## About this task
Return only those lines of the records below in which "will" appears.

## Source data
^^^^^^^^^^^^^^^^

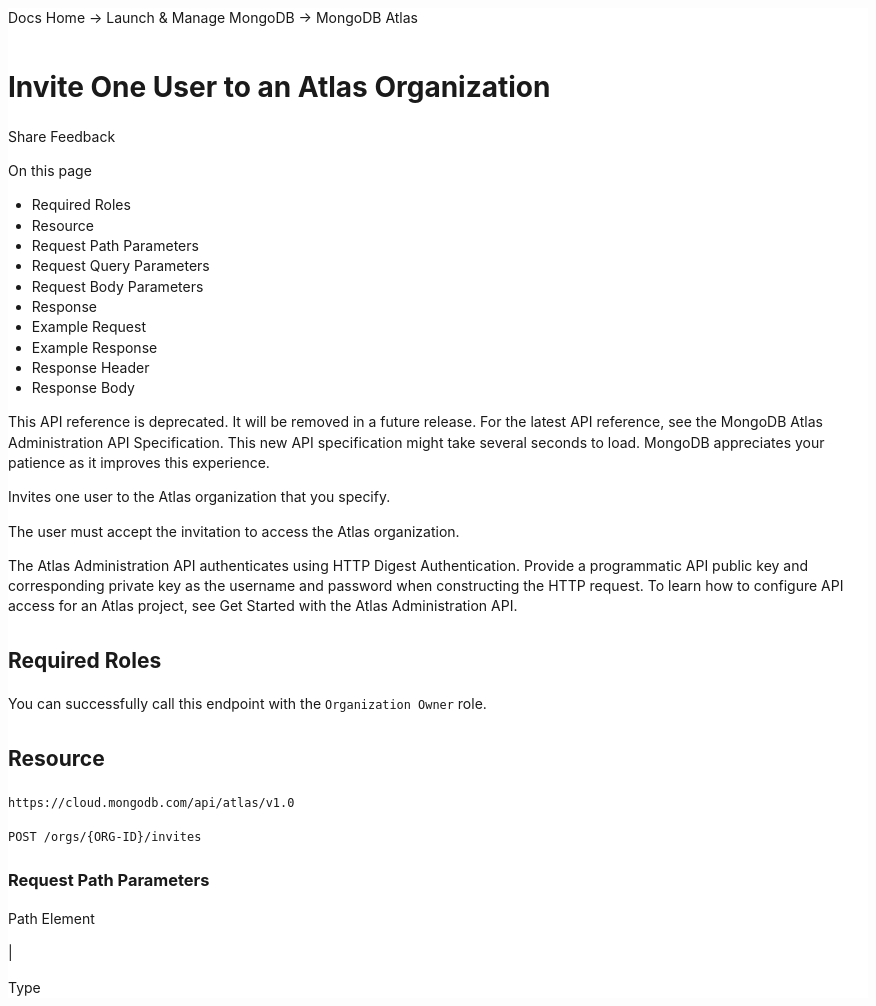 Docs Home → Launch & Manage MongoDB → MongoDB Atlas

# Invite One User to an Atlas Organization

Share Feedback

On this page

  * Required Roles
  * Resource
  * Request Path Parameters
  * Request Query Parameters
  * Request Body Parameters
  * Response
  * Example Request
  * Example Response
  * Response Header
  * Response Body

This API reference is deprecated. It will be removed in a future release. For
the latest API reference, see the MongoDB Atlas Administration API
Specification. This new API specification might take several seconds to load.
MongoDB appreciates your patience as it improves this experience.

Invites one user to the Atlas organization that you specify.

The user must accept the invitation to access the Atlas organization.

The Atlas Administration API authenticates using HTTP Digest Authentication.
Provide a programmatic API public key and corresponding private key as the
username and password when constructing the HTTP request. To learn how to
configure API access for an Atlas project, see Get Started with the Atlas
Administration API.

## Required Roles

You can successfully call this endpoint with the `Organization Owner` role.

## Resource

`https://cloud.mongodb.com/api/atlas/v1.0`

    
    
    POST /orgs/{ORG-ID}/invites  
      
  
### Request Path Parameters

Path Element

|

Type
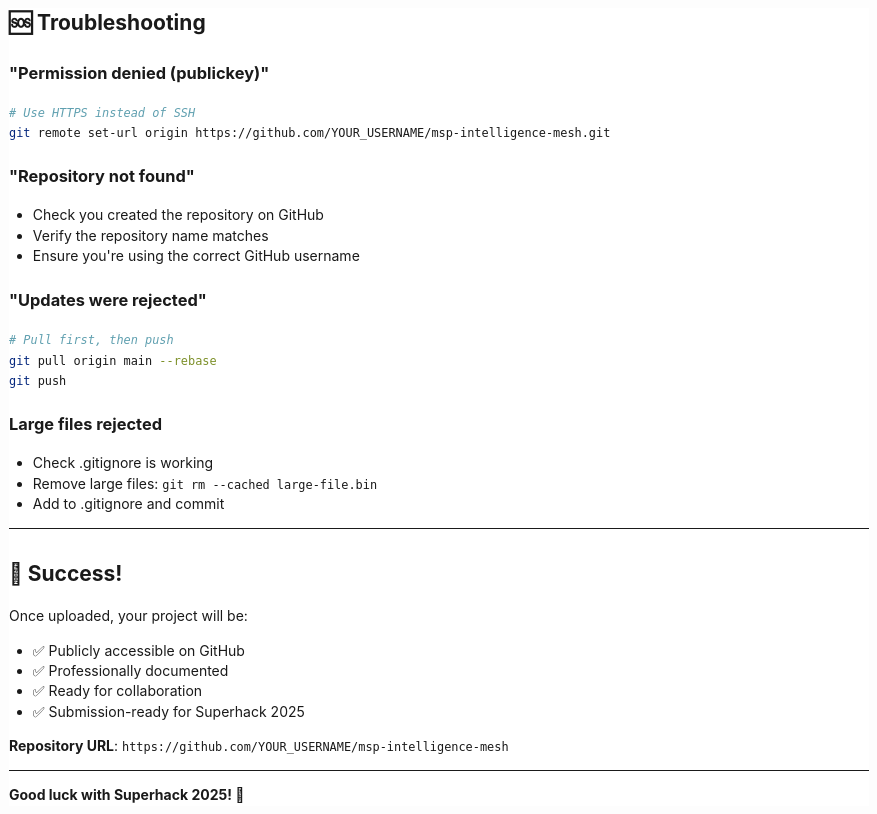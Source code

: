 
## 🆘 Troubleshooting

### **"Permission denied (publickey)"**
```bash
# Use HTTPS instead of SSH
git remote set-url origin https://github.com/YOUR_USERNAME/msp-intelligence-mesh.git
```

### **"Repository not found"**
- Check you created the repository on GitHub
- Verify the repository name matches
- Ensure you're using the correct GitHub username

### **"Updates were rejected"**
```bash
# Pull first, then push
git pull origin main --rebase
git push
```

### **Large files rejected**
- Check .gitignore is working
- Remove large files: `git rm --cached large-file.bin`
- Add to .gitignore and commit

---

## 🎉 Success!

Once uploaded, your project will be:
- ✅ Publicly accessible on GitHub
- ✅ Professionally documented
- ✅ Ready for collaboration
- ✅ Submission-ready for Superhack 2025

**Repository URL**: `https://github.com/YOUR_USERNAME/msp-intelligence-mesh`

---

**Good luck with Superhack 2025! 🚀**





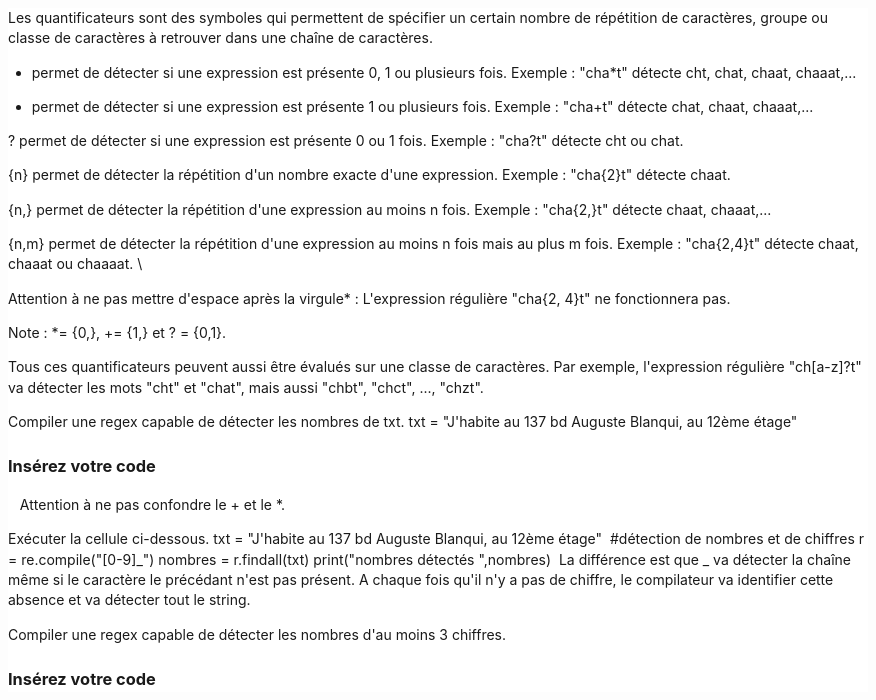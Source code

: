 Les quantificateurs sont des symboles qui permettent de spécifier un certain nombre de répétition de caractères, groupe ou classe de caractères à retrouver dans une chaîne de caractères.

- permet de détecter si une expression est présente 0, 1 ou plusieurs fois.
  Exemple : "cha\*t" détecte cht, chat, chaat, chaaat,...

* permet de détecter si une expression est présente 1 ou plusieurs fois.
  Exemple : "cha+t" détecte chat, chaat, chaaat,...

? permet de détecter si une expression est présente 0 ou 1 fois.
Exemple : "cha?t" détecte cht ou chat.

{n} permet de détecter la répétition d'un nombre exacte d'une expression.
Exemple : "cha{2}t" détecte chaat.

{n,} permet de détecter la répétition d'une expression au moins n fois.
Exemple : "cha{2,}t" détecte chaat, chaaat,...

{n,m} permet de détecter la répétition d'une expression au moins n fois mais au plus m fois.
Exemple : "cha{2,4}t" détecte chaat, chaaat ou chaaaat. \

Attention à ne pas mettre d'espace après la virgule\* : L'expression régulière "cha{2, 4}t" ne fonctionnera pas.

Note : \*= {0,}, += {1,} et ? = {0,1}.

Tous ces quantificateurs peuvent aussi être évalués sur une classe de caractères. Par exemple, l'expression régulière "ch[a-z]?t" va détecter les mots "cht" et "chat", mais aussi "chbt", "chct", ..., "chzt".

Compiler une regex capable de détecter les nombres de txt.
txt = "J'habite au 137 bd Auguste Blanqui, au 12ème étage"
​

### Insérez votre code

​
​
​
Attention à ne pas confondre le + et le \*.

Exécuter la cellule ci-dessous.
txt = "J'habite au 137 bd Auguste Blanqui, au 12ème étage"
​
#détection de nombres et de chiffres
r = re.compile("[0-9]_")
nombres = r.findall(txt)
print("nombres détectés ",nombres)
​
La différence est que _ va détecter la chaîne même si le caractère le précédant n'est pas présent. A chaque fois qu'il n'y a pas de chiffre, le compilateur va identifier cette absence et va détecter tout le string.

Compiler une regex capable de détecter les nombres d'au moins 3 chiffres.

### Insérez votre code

^^^^^^^^^^^^^^^^

## Answer
This API reference is deprecated. It will be removed in a future release. For
Once uploaded, your project will be:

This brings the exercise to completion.